TASK REQUIREMENTS:
Lines that include the string "folder" are the ones to copy from the entries below.

+++++

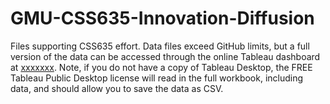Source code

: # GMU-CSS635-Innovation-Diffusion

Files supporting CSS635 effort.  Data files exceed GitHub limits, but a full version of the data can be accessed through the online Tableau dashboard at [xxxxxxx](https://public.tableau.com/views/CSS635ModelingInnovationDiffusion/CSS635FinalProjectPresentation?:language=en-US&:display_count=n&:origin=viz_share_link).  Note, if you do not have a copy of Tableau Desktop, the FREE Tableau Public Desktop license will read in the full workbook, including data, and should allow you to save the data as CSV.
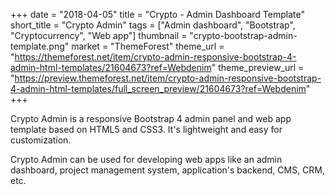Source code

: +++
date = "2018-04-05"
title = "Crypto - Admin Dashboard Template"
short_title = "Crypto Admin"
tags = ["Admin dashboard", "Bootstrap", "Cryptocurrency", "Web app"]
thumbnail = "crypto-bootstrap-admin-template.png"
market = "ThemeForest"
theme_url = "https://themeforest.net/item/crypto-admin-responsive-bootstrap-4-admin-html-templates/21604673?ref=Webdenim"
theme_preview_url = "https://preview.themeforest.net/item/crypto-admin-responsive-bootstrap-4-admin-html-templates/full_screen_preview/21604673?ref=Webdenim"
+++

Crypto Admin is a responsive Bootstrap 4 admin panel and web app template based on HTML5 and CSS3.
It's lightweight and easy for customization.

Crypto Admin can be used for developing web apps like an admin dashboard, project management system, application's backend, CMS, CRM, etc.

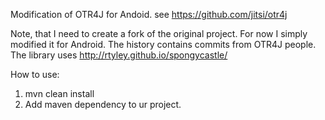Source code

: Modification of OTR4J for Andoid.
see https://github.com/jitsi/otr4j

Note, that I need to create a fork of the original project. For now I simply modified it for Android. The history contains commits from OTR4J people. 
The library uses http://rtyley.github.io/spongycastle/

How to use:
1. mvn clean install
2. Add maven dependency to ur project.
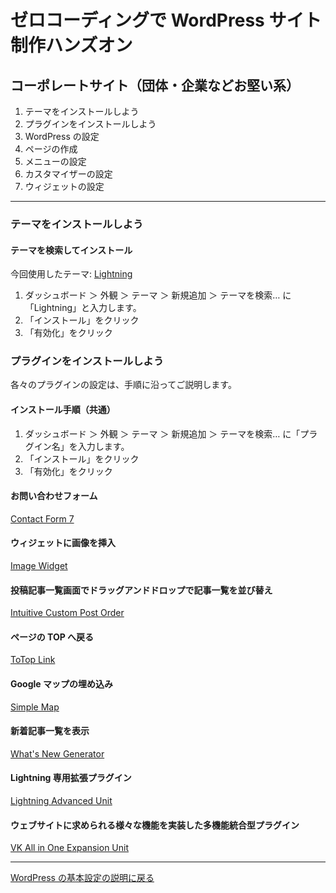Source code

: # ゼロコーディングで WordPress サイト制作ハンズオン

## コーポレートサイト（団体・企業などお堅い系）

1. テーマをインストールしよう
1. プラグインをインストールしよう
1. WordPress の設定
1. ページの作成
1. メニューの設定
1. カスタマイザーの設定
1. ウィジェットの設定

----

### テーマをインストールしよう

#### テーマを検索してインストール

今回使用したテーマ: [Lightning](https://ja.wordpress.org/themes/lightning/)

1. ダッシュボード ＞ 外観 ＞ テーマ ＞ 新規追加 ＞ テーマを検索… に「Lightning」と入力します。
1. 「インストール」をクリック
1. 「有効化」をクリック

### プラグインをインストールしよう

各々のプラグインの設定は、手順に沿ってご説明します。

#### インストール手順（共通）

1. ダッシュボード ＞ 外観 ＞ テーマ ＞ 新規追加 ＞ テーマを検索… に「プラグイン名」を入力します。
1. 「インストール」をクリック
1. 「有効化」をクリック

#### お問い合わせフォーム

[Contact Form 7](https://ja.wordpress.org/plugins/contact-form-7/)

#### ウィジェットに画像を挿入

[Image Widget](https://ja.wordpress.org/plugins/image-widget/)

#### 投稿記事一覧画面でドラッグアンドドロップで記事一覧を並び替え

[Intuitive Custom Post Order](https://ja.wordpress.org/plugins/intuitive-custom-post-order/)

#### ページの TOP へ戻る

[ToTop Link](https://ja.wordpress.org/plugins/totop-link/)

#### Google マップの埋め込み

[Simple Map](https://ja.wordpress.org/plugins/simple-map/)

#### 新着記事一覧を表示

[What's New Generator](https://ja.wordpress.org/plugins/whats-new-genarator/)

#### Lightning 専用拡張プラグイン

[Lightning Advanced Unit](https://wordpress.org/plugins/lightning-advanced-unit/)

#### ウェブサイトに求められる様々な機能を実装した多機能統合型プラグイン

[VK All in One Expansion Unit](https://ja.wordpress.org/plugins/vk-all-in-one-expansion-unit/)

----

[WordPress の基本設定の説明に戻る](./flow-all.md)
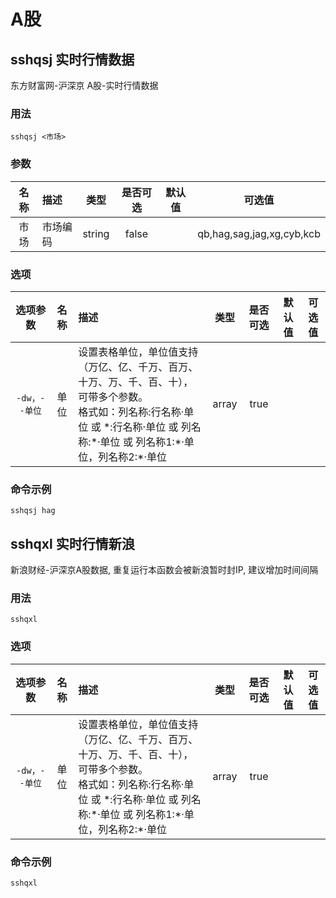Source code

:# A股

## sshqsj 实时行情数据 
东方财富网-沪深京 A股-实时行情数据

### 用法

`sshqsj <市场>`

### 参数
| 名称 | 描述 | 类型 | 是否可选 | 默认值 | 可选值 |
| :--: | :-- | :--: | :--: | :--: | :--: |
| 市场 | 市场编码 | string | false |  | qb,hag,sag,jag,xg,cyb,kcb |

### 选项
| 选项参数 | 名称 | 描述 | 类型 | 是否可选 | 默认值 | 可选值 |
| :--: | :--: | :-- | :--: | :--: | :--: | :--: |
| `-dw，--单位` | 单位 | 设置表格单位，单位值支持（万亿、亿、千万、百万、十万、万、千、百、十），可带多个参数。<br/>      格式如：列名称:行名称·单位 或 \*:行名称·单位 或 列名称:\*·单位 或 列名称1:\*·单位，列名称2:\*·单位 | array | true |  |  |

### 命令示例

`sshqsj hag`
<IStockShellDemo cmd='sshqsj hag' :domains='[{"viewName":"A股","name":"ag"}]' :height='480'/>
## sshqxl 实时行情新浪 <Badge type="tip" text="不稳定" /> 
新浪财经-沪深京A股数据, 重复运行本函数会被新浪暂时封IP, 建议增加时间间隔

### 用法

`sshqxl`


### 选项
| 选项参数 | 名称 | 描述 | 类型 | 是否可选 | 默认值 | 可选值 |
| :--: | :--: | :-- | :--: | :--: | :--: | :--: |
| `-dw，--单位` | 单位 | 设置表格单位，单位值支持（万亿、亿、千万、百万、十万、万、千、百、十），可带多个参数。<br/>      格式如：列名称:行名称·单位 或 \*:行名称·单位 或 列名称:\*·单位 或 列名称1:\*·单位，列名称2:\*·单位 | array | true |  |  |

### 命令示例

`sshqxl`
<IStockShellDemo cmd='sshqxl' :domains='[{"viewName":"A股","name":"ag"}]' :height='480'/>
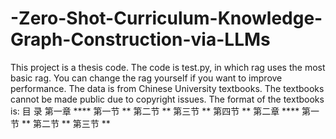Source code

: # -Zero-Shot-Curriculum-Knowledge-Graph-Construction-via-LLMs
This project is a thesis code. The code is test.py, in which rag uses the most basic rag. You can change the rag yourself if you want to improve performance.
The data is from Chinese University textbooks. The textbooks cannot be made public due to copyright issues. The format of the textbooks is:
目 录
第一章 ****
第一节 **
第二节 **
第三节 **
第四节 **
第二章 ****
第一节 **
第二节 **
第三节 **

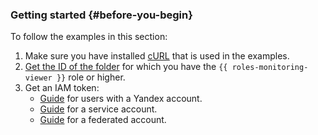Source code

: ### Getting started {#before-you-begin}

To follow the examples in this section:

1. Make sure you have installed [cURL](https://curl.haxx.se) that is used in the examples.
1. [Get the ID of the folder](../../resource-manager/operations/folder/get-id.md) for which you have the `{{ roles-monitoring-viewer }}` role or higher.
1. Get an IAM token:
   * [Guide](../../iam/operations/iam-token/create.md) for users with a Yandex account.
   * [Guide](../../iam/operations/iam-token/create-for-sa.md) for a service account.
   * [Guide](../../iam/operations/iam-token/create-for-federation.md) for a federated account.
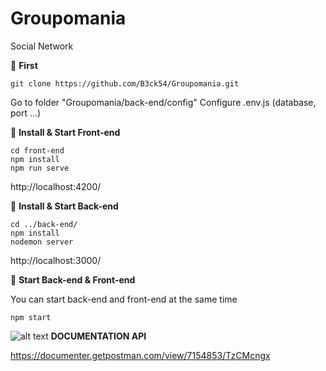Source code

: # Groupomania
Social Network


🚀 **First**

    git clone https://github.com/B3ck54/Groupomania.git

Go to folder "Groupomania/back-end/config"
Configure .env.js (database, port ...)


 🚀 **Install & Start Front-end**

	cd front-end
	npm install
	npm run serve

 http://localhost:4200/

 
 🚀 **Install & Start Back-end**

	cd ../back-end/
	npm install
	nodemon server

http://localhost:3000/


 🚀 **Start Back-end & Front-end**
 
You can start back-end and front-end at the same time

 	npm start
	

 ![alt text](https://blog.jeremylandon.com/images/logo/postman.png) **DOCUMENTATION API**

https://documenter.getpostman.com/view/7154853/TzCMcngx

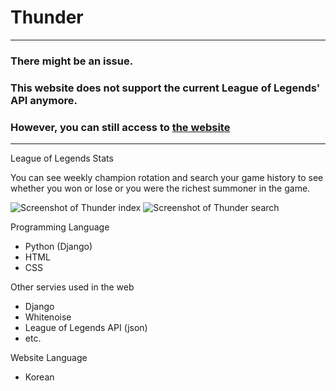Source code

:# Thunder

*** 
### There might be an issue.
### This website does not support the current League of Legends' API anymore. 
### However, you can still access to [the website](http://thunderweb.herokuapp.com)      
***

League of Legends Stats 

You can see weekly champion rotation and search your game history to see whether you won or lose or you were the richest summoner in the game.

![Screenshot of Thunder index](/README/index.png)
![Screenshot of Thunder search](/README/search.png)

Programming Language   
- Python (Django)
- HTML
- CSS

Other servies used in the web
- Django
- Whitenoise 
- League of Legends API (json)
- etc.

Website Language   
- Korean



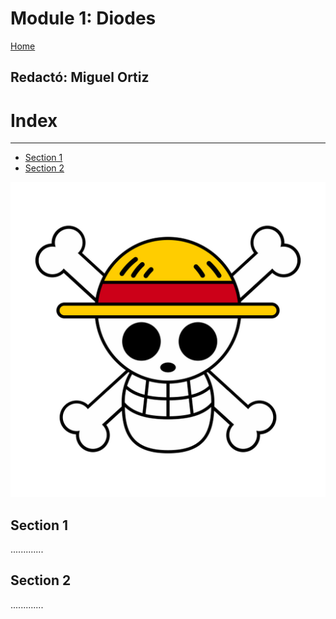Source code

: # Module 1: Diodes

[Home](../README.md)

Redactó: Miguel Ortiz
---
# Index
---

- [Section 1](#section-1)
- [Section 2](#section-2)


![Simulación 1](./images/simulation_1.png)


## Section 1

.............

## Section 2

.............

+++++

ANSWER BOX:
1. [Get the ID of the folder](../../resource-manager/operations/folder/get-id.md) for which you have the `{{ roles-monitoring-viewer }}` role or higher.
Go to folder "Groupomania/back-end/config"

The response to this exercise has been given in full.